J Neurogastroenterol Motil. 2010 Apr;16(2):120-30. doi: 10.5056/jnm.2010.16.2.120. Epub 2010 Apr 27.
Altered motility remains one of the important pathophysiologic factors in patients with irritable bowel syndrome (IBS) who commonly complain of abdominal pain and stool changes such as diarrhea and constipation. The prevalence of IBS has increased among Asian populations these days. Gastrointestinal (GI) physiology may vary between Asian and Western populations because of differences in diets, socio-cultural backgrounds, and genetic factors. The characteristics and differences of GI dysmotility in Asian IBS patients were reviewed. MEDLINE search work was performed including following terms, 'IBS,' 'motility,' 'transit time,' 'esophageal motility,' 'gastric motility,' 'small intestinal motility,' 'colonic motility,' 'anorectal function,' and 'gallbladder motility' and over 100 articles were categorized under 'esophagus,' 'stomach,' 'small intestine,' 'colon,' 'anorectum,' 'gallbladder,' 'transit,' 'motor pattern,' and 'effect of stressors.' Delayed gastric emptying, slow tansit in constipation predominant IBS patients, rapid transit in diarrhea predominant IBS patients, accelerated motility responses to various stressors such as meals, mental stress, or corticotrophin releasing hormones, and altered rectal compliance and altered rectal accomodation were reported in many Asian studies regarding IBS. Many conflicting results were found among these studies and there are still controversies to conclude these as unique features of Asian IBS patients. Multinational and multicenter studies are needed to be performed vigorously in order to elaborate characteristics as well as differences of altered motililty in Asian patients with IBS.

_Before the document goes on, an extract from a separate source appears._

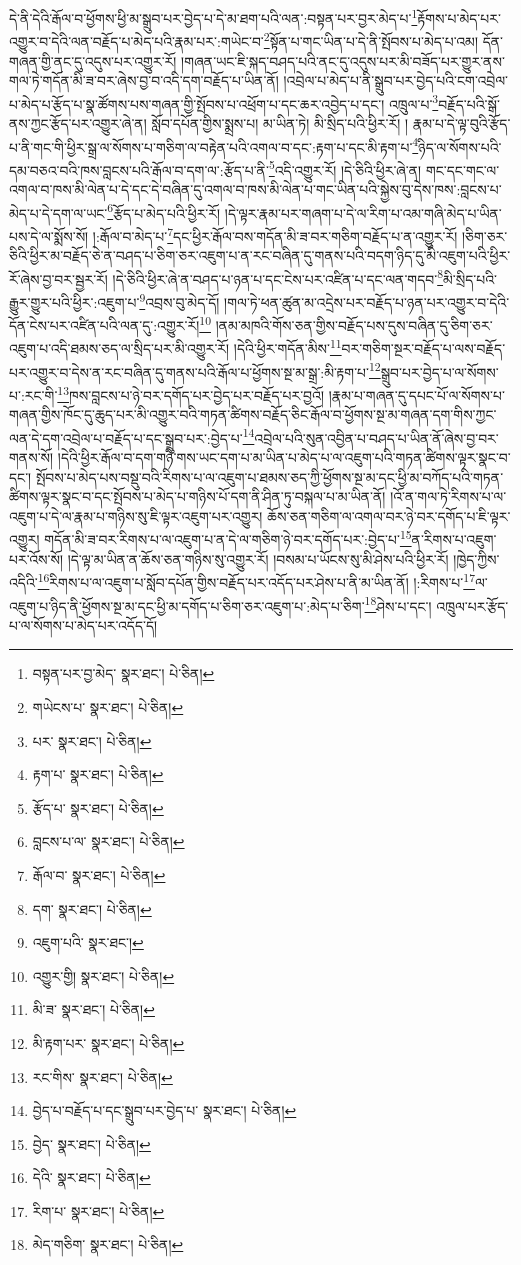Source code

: དེ་ནི་དེའི་རྒོལ་བ་ཕྱོགས་ཕྱི་མ་སྒྲུབ་པར་བྱེད་པ་དེ་མ་ཐག་པའི་ལན་:བསྟན་པར་བྱར་མེད་པ་\footnote{བསྟན་པར་བྱ་མེད་  སྣར་ཐང་།  པེ་ཅིན། }རྟོགས་པ་མེད་པར་འགྱུར་བ་དེའི་ལན་བརྗོད་པ་མེད་པའི་རྣམ་པར་:གཡེང་བ་\footnote{གཡེངས་པ་  སྣར་ཐང་།  པེ་ཅིན། }སྟོན་པ་གང་ཡིན་པ་དེ་ནི་སྤོབས་པ་མེད་པ་འམ། དོན་གཞན་གྱི་ནང་དུ་འདུས་པར་འགྱུར་རོ། །གཞན་ཡང་ཇི་སྐད་བཤད་པའི་ནང་དུ་འདུས་པར་མི་བཟོད་པར་གྱུར་ནས་གལ་ཏེ་གདོན་མི་ཟ་བར་ཞེས་བྱ་བ་འདི་དག་བརྗོད་པ་ཡིན་ནོ། །འབྲེལ་པ་མེད་པ་ནི་སྒྲུབ་པར་བྱེད་པའི་ངག་འབྲེལ་པ་མེད་པ་རྩོད་པ་སྣ་ཚོགས་པས་གཞན་གྱི་སྤོབས་པ་འཕྲོག་པ་དང་ཆར་འབྱེད་པ་དང་། འཁྲུལ་པ་\footnote{པར་  སྣར་ཐང་།  པེ་ཅིན། }བརྗོད་པའི་སྒོ་ནས་ཀྱང་རྩོད་པར་འགྱུར་ཞེ་ན། སློབ་དཔོན་གྱིས་སྨྲས་པ། མ་ཡིན་ཏེ། མི་སྲིད་པའི་ཕྱིར་རོ། །
རྣམ་པ་དེ་ལྟ་བུའི་རྩོད་པ་ནི་གང་གི་ཕྱིར་སྒྲ་ལ་སོགས་པ་གཅིག་ལ་བརྟེན་པའི་འགལ་བ་དང་:རྟག་པ་དང་མི་རྟག་པ་\footnote{རྟག་པ་  སྣར་ཐང་།  པེ་ཅིན། }ཉིད་ལ་སོགས་པའི་དམ་བཅའ་བའི་ཁས་བླངས་པའི་རྒོལ་བ་དག་ལ་:རྩོད་པ་ནི་\footnote{རྩོད་པ་  སྣར་ཐང་།  པེ་ཅིན། }འདི་འགྱུར་རོ། །དེ་ཅིའི་ཕྱིར་ཞེ་ན། གང་དང་གང་ལ་འགལ་བ་ཁས་མི་ལེན་པ་དེ་དང་དེ་བཞིན་དུ་འགལ་བ་ཁས་མི་ལེན་པ་གང་ཡིན་པའི་སྐྱེས་བུ་དེས་ཁས་:བླངས་པ་མེད་པ་དེ་དག་ལ་ཡང་\footnote{བླངས་པ་ལ་  སྣར་ཐང་།  པེ་ཅིན། }རྩོད་པ་མེད་པའི་ཕྱིར་རོ། །དེ་ལྟར་རྣམ་པར་གཞག་པ་དེ་ལ་རིག་པ་འམ་གཞི་མེད་པ་ཡིན་པས་དེ་ལ་སྨོས་སོ། །:རྒོལ་བ་མེད་པ་\footnote{རྒོལ་བ་  སྣར་ཐང་།  པེ་ཅིན། }དང་ཕྱིར་རྒོལ་བས་གདོན་མི་ཟ་བར་གཅིག་བརྗོད་པ་ན་འགྱུར་རོ། །ཅིག་ཅར་ཅིའི་ཕྱིར་མ་བརྗོད་ཅེ་ན་བཤད་པ་ཅིག་ཅར་འཇུག་པ་ན་རང་བཞིན་དུ་གནས་པའི་བདག་ཉིད་དུ་མི་འཇུག་པའི་ཕྱིར་རོ་ཞེས་བྱ་བར་སྦྱར་རོ། །དེ་ཅིའི་ཕྱིར་ཞེ་ན་བཤད་པ་ཉན་པ་དང་ངེས་པར་འཛིན་པ་དང་ལན་གདབ་\footnote{དག་  སྣར་ཐང་།  པེ་ཅིན། }མི་སྲིད་པའི་རྒྱུར་གྱུར་པའི་ཕྱིར་:འཇུག་པ་\footnote{འཇུག་པའི་  སྣར་ཐང་། }འབྲས་བུ་མེད་དོ། །གལ་ཏེ་ཕན་ཚུན་མ་འདྲེས་པར་བརྗོད་པ་ཉན་པར་འགྱུར་བ་དེའི་དོན་ངེས་པར་འཛིན་པའི་ལན་དུ་:འགྱུར་རོ།\footnote{འགྱུར་གྱི།  སྣར་ཐང་།  པེ་ཅིན། } །ནམ་མཁའི་གོས་ཅན་གྱིས་བརྗོད་པས་དུས་བཞིན་དུ་ཅིག་ཅར་འཇུག་པ་འདི་ཐམས་ཅད་ལ་སྲིད་པར་མི་འགྱུར་རོ། །དེའི་ཕྱིར་གདོན་མིས་\footnote{མི་ཟ་  སྣར་ཐང་།  པེ་ཅིན། }བར་གཅིག་སྔར་བརྗོད་པ་ལས་བརྗོད་པར་འགྱུར་བ་དེས་ན་རང་བཞིན་དུ་གནས་པའི་རྒོལ་པ་ཕྱོགས་སྔ་མ་སྒྲ་:མི་རྟག་པ་\footnote{མི་རྟག་པར་  སྣར་ཐང་།  པེ་ཅིན། }སྒྲུབ་པར་བྱེད་པ་ལ་སོགས་པ་:རང་གི་\footnote{རང་གིས་  སྣར་ཐང་།  པེ་ཅིན། }ཁས་བླངས་པ་ཉེ་བར་དགོད་པར་བྱེད་པར་བརྗོད་པར་བྱའོ། །རྣམ་པ་གཞན་དུ་དཔང་པོ་ལ་སོགས་པ་གཞན་གྱིས་ཁོང་དུ་ཆུད་པར་མི་འགྱུར་བའི་གཏན་ཚིགས་བརྗོད་ཅིང་རྒོལ་བ་ཕྱོགས་སྔ་མ་གཞན་དག་གིས་ཀྱང་ལན་དེ་དག་འབྲེལ་པ་བརྗོད་པ་དང་སྒྲུབ་པར་:བྱེད་པ་\footnote{བྱེད་པ་བརྗོད་པ་དང་སྒྲུབ་པར་བྱེད་པ་  སྣར་ཐང་།  པེ་ཅིན། }འབྲེལ་པའི་སུན་འབྱིན་པ་བཤད་པ་ཡིན་ནོ་ཞེས་བྱ་བར་གནས་སོ། །དེའི་ཕྱིར་རྒོལ་བ་དག་གཉི་གས་ཡང་དག་པ་མ་ཡིན་པ་མེད་པ་ལ་འཇུག་པའི་གཏན་ཚིགས་ལྟར་སྣང་བ་དང་། སྤོབས་པ་མེད་པས་བསྡུ་བའི་རིགས་པ་ལ་འཇུག་པ་ཐམས་ཅད་ཀྱི་ཕྱོགས་སྔ་མ་དང་ཕྱི་མ་བཀོད་པའི་གཏན་ཚིགས་ལྟར་སྣང་བ་དང་སྤོབས་པ་མེད་པ་གཉིས་པོ་དག་ནི་ཤིན་ཏུ་བསྐལ་པ་མ་ཡིན་ནོ། །འོ་ན་གལ་ཏེ་རིགས་པ་ལ་འཇུག་པ་དེ་ལ་རྣམ་པ་གཉིས་སུ་ཇི་ལྟར་འཇུག་པར་འགྱུར། ཆོས་ཅན་གཅིག་ལ་འགལ་བར་ཉེ་བར་དགོད་པ་ཇི་ལྟར་འགྱུར། གདོན་མི་ཟ་བར་རིགས་པ་ལ་འཇུག་པ་ན་དེ་ལ་གཅིག་ཉེ་བར་དགོད་པར་:བྱེད་པ་\footnote{བྱེད་  སྣར་ཐང་།  པེ་ཅིན། }ན་རིགས་པ་འཇུག་པར་འོས་སོ། །དེ་ལྟ་མ་ཡིན་ན་ཆོས་ཅན་གཉིས་སུ་འགྱུར་རོ། །བསམ་པ་ཡོངས་སུ་མི་ཤེས་པའི་ཕྱིར་རོ། །ཁྱེད་ཀྱིས་འདིའི་\footnote{དེའི་  སྣར་ཐང་།  པེ་ཅིན། }རིགས་པ་ལ་འཇུག་པ་སློབ་དཔོན་གྱིས་བརྗོད་པར་འདོད་པར་ཤེས་པ་ནི་མ་ཡིན་ནོ། །:རིགས་པ་\footnote{རིག་པ་  སྣར་ཐང་།  པེ་ཅིན། }ལ་འཇུག་པ་ཉིད་ནི་ཕྱོགས་སྔ་མ་དང་ཕྱི་མ་དགོད་པ་ཅིག་ཅར་འཇུག་པ་:མེད་པ་ཅིག་\footnote{མེད་གཅིག་  སྣར་ཐང་།  པེ་ཅིན། }ཤེས་པ་དང་། འཁྲུལ་པར་རྩོད་པ་ལ་སོགས་པ་མེད་པར་འདོད་དོ།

动力改变仍然是肠易激综合征(IBS)患者的重要病理生理因素之一,这些患者常主诉腹痛和粪便改变,如腹泻和便秘。如今,亚洲人群中 IBS 的患病率有所增加。由于饮食、社会文化背景和遗传因素的差异,亚洲人和西方人之间的胃肠道(GI)生理学可能有所不同。本文综述了亚洲 IBS 患者的 GI 动力障碍的特征和差异。进行了 MEDLINE 检索工作,包括以下术语:“IBS”、“动力”、“传输时间”、“食管动力”、“胃动力”、“小肠动力”、“结肠动力”、“肛门直肠功能”和“胆囊动力”,并将 100 多篇文章归类为“食管”、“胃”、“小肠”、“结肠”、“肛门直肠”、“胆囊”、“传输”、“运动模式”和“应激源的影响”。在许多关于 IBS 的亚洲研究中,报道了胃排空延迟、便秘型 IBS 患者传输缓慢、腹泻型 IBS 患者传输加快、对各种应激源(如进餐、精神压力或促肾上腺皮质激素释放激素)的动力反应加速以及直肠顺应性改变和直肠顺应性改变。这些研究中存在许多相互矛盾的结果,对于这些结果是否可作为亚洲 IBS 患者的独特特征仍存在争议。需要大力开展跨国和多中心研究,以阐明亚洲 IBS 患者动力改变的特征和差异。